The blog pulpit today officially enshrines insincerity and melodrama as the new black — same as the old black. (Sorry, Pete Townshend.)
You see, I have just emerged from the nearly three-hour “2012,” the latest disaster spectacle from German director Roland Emmerich, in which we watch our own earthly demise in a dizzying, trashy entertainment package of bad acting, second-choice talent (John Cusack, pick up that ghetto-blaster and make another “Say Anything” … we miss you as a cute kid) and computer-generated spectacle.
You can find perfectly good reviews of this movie elsewhere. (That was insincere, and you know it). But this was my take-home. Yep. I speak of the card-carrying B.S. that has become the Esperanto of our daily lives, and the cheesy, soapy genre known as melodrama. Both work so beautifully together, part and parcel of the American Experience.
At first blush, we think of both as bad things. But here’s the rub: We only think we think we do. It’s time to give both notions our fullest measure of love, respect and appreciation.

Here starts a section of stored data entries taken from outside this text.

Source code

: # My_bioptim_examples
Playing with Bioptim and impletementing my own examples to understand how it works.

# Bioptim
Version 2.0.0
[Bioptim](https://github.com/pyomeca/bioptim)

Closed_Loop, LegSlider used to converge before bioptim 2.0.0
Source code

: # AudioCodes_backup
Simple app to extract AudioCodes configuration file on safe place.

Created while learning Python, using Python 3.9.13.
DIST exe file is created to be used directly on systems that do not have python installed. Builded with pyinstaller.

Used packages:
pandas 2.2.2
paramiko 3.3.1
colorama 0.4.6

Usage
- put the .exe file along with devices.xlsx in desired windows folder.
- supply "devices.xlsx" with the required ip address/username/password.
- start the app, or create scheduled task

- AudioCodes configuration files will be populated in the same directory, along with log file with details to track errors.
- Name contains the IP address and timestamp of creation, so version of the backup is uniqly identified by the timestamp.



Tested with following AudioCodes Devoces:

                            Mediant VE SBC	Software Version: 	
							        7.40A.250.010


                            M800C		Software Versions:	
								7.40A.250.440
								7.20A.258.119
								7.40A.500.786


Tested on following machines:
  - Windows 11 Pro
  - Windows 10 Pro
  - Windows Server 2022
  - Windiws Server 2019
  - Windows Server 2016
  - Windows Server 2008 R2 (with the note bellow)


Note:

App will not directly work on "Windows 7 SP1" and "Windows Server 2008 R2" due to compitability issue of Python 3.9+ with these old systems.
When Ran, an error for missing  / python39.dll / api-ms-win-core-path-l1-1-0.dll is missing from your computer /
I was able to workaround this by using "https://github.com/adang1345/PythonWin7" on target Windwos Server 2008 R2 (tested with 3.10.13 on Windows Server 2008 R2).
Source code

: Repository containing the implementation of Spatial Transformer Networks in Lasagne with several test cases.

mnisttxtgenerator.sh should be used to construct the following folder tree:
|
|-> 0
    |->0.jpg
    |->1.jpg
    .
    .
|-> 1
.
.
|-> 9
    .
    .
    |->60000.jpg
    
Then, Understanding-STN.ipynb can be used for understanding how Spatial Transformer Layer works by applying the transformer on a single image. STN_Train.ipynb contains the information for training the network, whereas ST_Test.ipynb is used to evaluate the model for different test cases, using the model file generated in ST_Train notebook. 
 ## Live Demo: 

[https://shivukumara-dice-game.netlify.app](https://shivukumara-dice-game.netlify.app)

It’s time to admit they have long been — perhaps have always been — the way we process almost everything.
It’s time to realize how as a culture we can only process reality or entertainment (both of which have long become interchangeable notions) with at least one or both.
Basically, we need everything to be over the top — and we also want the truth to be rinsed off everything, like Alar off an apple.
We understand B.S. to be B.S. We know it’s our common parlance.
Thus, as I walked out after the preview screening of this movie, the usual cluster of very nice, underpaid publicity representatives waited eagerly outside — clipboards and pens at the ready — for critics’ comments.
They were eager to write down words like “fabulous,” “awesome” and “sick” for their corporate bosses. They wanted to tell the distributor that the crowd “loved” it. They were waiting for that hyperbole the way a crack addict waits for his daily rock.
And everyone emerging understood the kind of B.S. they were supposed to spout. After all, we are all literate in the discourse of quotidian insincerity (“Hey, what’s new with you?” “You have yourself a great day, okay?”) and movie hype. (“Best Disaster Movie Since ‘The Day After Tomorrow!!!’”). And so they did.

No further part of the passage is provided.